Another interesting feature of Project Bergamot is that you may enable a quality estimation. The extension color-codes the text to estimate the quality of the translation; for example, green text indicates high quality.
Last month, another video has been published on the project team's official Twitter channel. The team demonstrates two different forms of translation in the demonstration: translation of user input and translation of an entire website. Both translations happen on the local system without requirement to connect to a cloud service. In fact, the only time the extension contacts a server is when it needs to download the files necessary to translate a language that is not supported locally yet.
The speed of the translation is fast, and it is backed up by numbers. The team published translation performance data back in June 2020 for several devices. State of the art desktop PCs from 2019 manage to translate more than 8000 words per second using the machine translation service; the number goes down on older systems, e.g. a desktop from 2016 manages more than 6000 words per second and an iMac from 2012 more than 3000 words per second. Most websites should translate in under a second even on older systems.
Closing Words
The team has not announced a release date yet. Whether we will see a public preview of the Bergamot extension in 2021 is unknown at this point.
Now You: What is your take on Project Bergamot? (via Sören Hentzschel)
Wow, finally a Mozilla initiative that is not user hostile crap !
Oh wait, it’s because it’s paid and developed by public european universities.
Well, let’s at least thank them for not rejecting a gratis and positive contribution to Firefox this time, even that is not common from Mozilla. Assuming it will actually be a reality some day, it has been a long time already we’ve been waiting.
Maybe Firefox should get more funding/contributions of that type, it appears to be the only thing that gives positive results there.
So if private client side translation is possible, we should start to question every “cloud” service provided by Google, Apple, Amazon and the rest, like the smart assistant, that are in fact not local only so they can spy on us. The reason why they have a hard time existing are not technical, they are economic, monopolization, bribery and economic sabotage from surveillance capitalists asphyxiating all superior and privacy respecting solutions.
Project Bergamot may be great for Firefox users; the idea in and of itself is unique, I assume. I use Translate Web Pages that was mentioned and find it more than adequate. Enough so to deliver a donation to the developer.

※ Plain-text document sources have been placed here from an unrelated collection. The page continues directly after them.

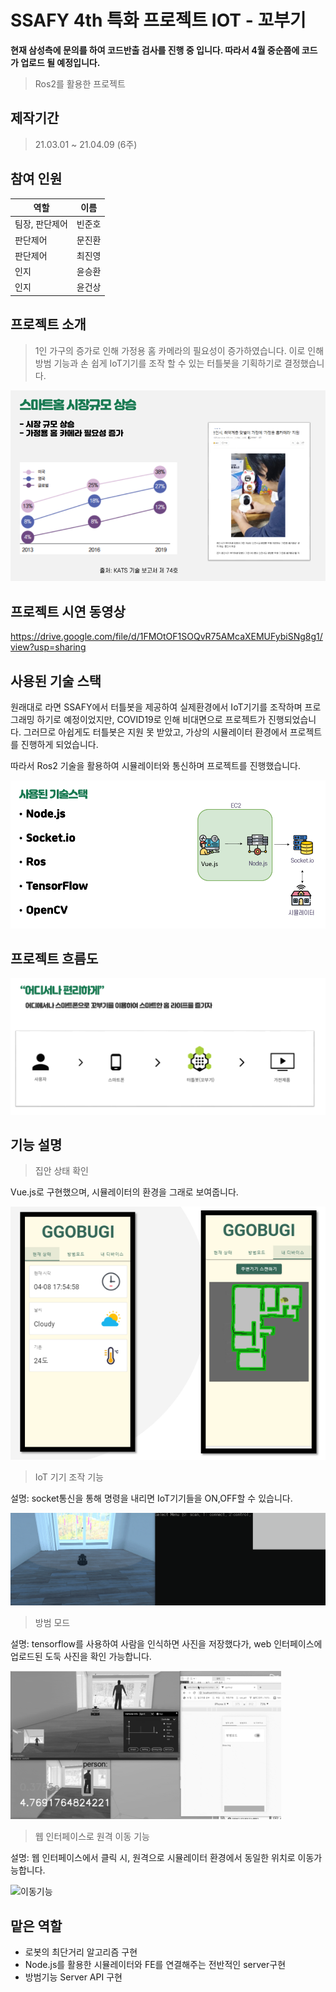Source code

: # SSAFY 4th 특화 프로젝트 IOT - 꼬부기

**현재 삼성측에 문의를 하여 코드반출 검사를 진행 중 입니다. 따라서 4월 중순쯤에 코드가 업로드 될 예정입니다.**

>  Ros2를 활용한 프로젝트

## 제작기간

> 21.03.01 ~ 21.04.09 (6주)

## 참여 인원

| 역할           | 이름   |
| -------------- | ------ |
| 팀장, 판단제어 | 빈준호 |
| 판단제어       | 문진환 |
| 판단제어       | 최진영 |
| 인지           | 윤승환 |
| 인지           | 윤건상 |



## 프로젝트 소개

> 1인 가구의 증가로 인해 가정용 홈 카메라의 필요성이 증가하였습니다. 
> 이로 인해  방범 기능과 손 쉽게 IoT기기를 조작 할 수 있는 터틀봇을 기획하기로 결정했습니다.

![image-20210411224606154](README.assets/image-20210411224606154.png)

## 프로젝트 시연 동영상

https://drive.google.com/file/d/1FMOtOF1SOQvR75AMcaXEMUFybiSNg8g1/view?usp=sharing

## 사용된 기술 스택

원래대로 라면 SSAFY에서 터틀봇을 제공하여 실제환경에서 IoT기기를 조작하며 프로그래밍 하기로 예정이었지만, COVID19로 인해 비대면으로 프로젝트가 진행되었습니다. 그러므로 아쉽게도 터틀봇은 지원 못 받았고, 가상의 시뮬레이터 환경에서 프로젝트를 진행하게 되었습니다.



따라서 Ros2 기술을 활용하여 시뮬레이터와 통신하며 프로젝트를 진행했습니다.

![image-20210411225253505](README.assets/image-20210411225253505.png)

## 프로젝트 흐름도

![image-20210411225333885](README.assets/image-20210411225333885.png)

## 기능 설명

> 집안 상태 확인

Vue.js로 구현했으며, 시뮬레이터의 환경을 그래로 보여줍니다.

![image-20210411225506856](README.assets/image-20210411225506856.png)



> IoT 기기 조작 기능

설명: socket통신을 통해  명령을 내리면 IoT기기들을 ON,OFF할 수 있습니다.

![IoT기기조작](README.assets/IoT%EA%B8%B0%EA%B8%B0%EC%A1%B0%EC%9E%91.gif)



> 방범 모드

설명: tensorflow를 사용하여 사람을 인식하면 사진을 저장했다가,  web 인터페이스에  업로드된 도둑 사진을 확인 가능합니다.

![방범기능 (2)](README.assets/%EB%B0%A9%EB%B2%94%EA%B8%B0%EB%8A%A5%20(2).gif)



>웹 인터페이스로 원격 이동 기능

설명: 웹 인터페이스에서 클릭 시, 원격으로 시뮬레이터 환경에서 동일한 위치로 이동가능합니다.

![이동기능](README.assets/%EC%9D%B4%EB%8F%99%EA%B8%B0%EB%8A%A5.gif)

## 맡은 역할

- 로봇의 최단거리 알고리즘 구현
- Node.js를 활용한 시뮬레이터와 FE를 연결해주는 전반적인 server구현
- 방범기능 Server API 구현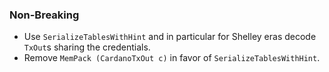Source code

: <!--
A new scriv changelog fragment.

Uncomment the section that is right (remove the HTML comment wrapper).
For top level release notes, leave all the headers commented out.
-->

<!--
### Patch

- A bullet item for the Patch category.

-->

### Non-Breaking

- Use `SerializeTablesWithHint` and in particular for Shelley eras
  decode `TxOut`s sharing the credentials.
- Remove `MemPack (CardanoTxOut c)` in favor of `SerializeTablesWithHint`.

<!--
### Breaking

- A bullet item for the Breaking category.

-->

Reading comments on gHacks, however, tells me Project Bergamot will only affect “4%” of the browser based community because so many people absolutely “hate, despise and will never use” Firefox.
For whatever reason, convenience?, I continue using Firefox and only use Chrome when Firefox won’t render a page properly–probably due to extension issues. Opera and Waterfox are on the system, but I rarely rely on them. I do like Opera, though.
Sounds like a great idea . . . .
https://gs.statcounter.com/browser-market-share
Actually, FF is 8% on desktop and going up, along with Safari at 10%. Mobile’s kind of irrelevant since Chrome and Safari own it and have for years, no surprise there. Samsung Internet has been riding steadily at 10% for over a year. Everyone else is buried in the noise on mobile.
(yeah, I really wrote that for some reason…)
:)
I currently use the Translate Web Pages extension by Filipe Ps, it is one of the best extensions I have found in this regard. It is not necessary to open new pages for this and I can translate by clicking on the words, simple and functional.
https://addons.mozilla.org/en-US/firefox/addon/traduzir-paginas-web/
The main problem is not to translate (because yes we can already do it with extension) the main problem is the integration in the navigator.
I’m not a fan of chrome but I can admit that the translator engine is very good :
– It is dynamic : if you chat with telegram web, new messages are automatically translated
– It is smart : if you open the chinese interface of your local router you can still translate it (I mean it can translate local content)
So it is a good example 😛
They should work with Deepl.com which offer a very good translate results. OK it is a server but it is so better than google translate (and probably local engines).
Anyway looking forward to test this implementation !
From a translation quality point of view DeepL is not better than Google Translate and it’s still a cloud service with the same reasons to use it or not to use it. Also DeepL does not offer website translations at all so it’s not even an alternative to Google Translate.
We urgently need “a translation service that preserves privacy.” So let’s hope that Project Bergamot will succeed and that a browser extension will become available this year.